Recorded data:
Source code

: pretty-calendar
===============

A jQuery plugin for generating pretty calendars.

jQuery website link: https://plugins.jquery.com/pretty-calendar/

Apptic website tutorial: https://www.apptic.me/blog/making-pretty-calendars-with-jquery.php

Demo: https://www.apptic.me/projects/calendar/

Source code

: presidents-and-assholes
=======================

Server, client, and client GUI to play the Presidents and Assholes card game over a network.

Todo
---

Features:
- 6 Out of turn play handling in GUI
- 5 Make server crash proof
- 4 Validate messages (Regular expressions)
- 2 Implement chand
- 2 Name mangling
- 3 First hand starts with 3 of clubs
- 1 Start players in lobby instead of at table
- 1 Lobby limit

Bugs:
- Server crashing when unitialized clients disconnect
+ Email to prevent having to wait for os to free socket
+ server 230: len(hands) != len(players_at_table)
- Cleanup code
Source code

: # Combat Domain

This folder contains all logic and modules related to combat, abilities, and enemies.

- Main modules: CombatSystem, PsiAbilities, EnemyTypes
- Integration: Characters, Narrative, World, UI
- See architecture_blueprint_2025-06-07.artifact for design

What the task asks: Every line of the listing that holds "website" is to be counted; give only the resulting number.

Finished task: 2